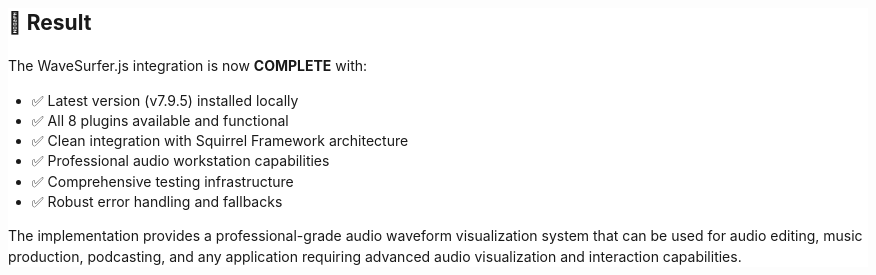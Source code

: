 ## 🎵 Result

The WaveSurfer.js integration is now **COMPLETE** with:
- ✅ Latest version (v7.9.5) installed locally
- ✅ All 8 plugins available and functional
- ✅ Clean integration with Squirrel Framework architecture
- ✅ Professional audio workstation capabilities
- ✅ Comprehensive testing infrastructure
- ✅ Robust error handling and fallbacks

The implementation provides a professional-grade audio waveform visualization system that can be used for audio editing, music production, podcasting, and any application requiring advanced audio visualization and interaction capabilities.
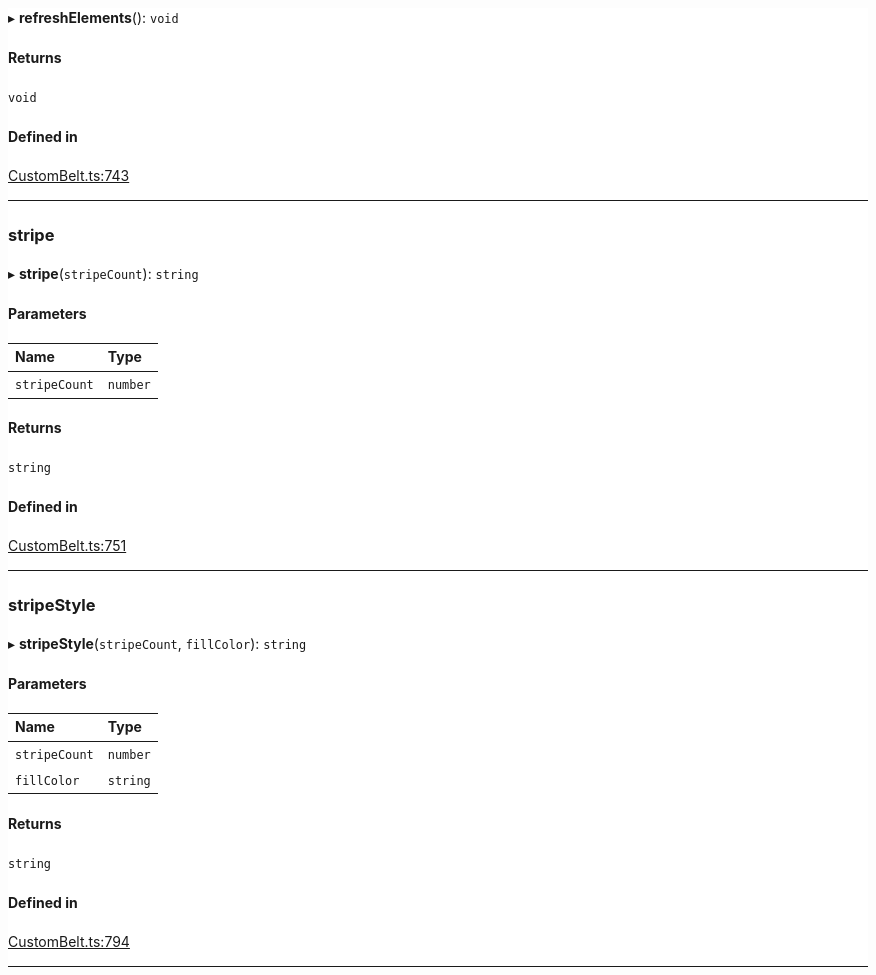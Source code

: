 ▸ **refreshElements**(): `void`

#### Returns

`void`

#### Defined in

[CustomBelt.ts:743](https://github.com/jeffholst/custom-belt/blob/88558d4/packages/custom-belt-lib/src/CustomBelt.ts#L743)

___

### stripe

▸ **stripe**(`stripeCount`): `string`

#### Parameters

| Name | Type |
| :------ | :------ |
| `stripeCount` | `number` |

#### Returns

`string`

#### Defined in

[CustomBelt.ts:751](https://github.com/jeffholst/custom-belt/blob/88558d4/packages/custom-belt-lib/src/CustomBelt.ts#L751)

___

### stripeStyle

▸ **stripeStyle**(`stripeCount`, `fillColor`): `string`

#### Parameters

| Name | Type |
| :------ | :------ |
| `stripeCount` | `number` |
| `fillColor` | `string` |

#### Returns

`string`

#### Defined in

[CustomBelt.ts:794](https://github.com/jeffholst/custom-belt/blob/88558d4/packages/custom-belt-lib/src/CustomBelt.ts#L794)

___
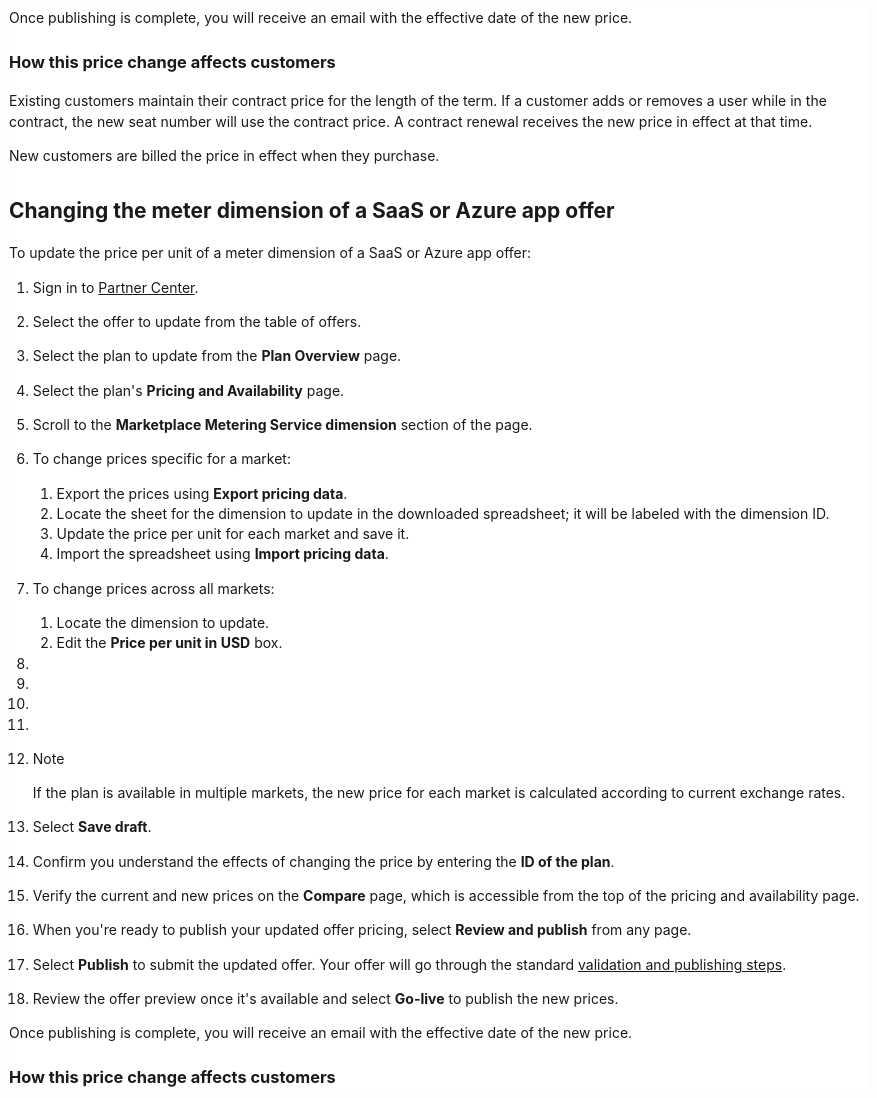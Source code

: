 Once publishing is complete, you will receive an email with the effective date of the new price.

### How this price change affects customers

Existing customers maintain their contract price for the length of the term. If a customer adds or removes a user while in the contract, the new seat number will use the contract price. A contract renewal receives the new price in effect at that time.

New customers are billed the price in effect when they purchase.

## Changing the meter dimension of a SaaS or Azure app offer

To update the price per unit of a meter dimension of a SaaS or Azure app offer:

1. Sign in to [Partner Center](https://partner.microsoft.com/dashboard/commercial-marketplace/overview).
2. Select the offer to update from the table of offers.
3. Select the plan to update from the **Plan Overview** page.
4. Select the plan's **Pricing and Availability** page.
5. Scroll to the **Marketplace Metering Service dimension** section of the page.
6. To change prices specific for a market:
    1. Export the prices using **Export pricing data**.
    2. Locate the sheet for the dimension to update in the downloaded spreadsheet; it will be labeled with the dimension ID.
    3. Update the price per unit for each market and save it.
    4. Import the spreadsheet using **Import pricing data**.
1. To change prices across all markets:
    1. Locate the dimension to update.
    1. Edit the **Price per unit in USD** box.

1. 
1. 
1. 
    
1. 
    
1. > [!NOTE]
    > If the plan is available in multiple markets, the new price for each market is calculated according to current exchange rates.
    
8. Select **Save draft**.
9. Confirm you understand the effects of changing the price by entering the **ID of the plan**.
10. Verify the current and new prices on the **Compare** page, which is accessible from the top of the pricing and availability page.
11. When you're ready to publish your updated offer pricing, select **Review and publish** from any page.
12. Select **Publish** to submit the updated offer. Your offer will go through the standard [validation and publishing steps](review-publish-offer.md#validation-and-publishing-steps).
13. Review the offer preview once it's available and select **Go-live** to publish the new prices.

Once publishing is complete, you will receive an email with the effective date of the new price.

### How this price change affects customers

● Your goal
Only the lines above starting at the one containing "1. Locate the dimension to update." and ending at the one containing "9. Confirm you", both included, are to be returned, exactly as they read.

● Solution to the exercise
    1. Locate the dimension to update.
    1. Edit the **Price per unit in USD** box.

1. 
1. 
1. 
    
1. 
    
1. > [!NOTE]
    > If the plan is available in multiple markets, the new price for each market is calculated according to current exchange rates.
    
8. Select **Save draft**.
9. Confirm you understand the effects of changing the price by entering the **ID of the plan**.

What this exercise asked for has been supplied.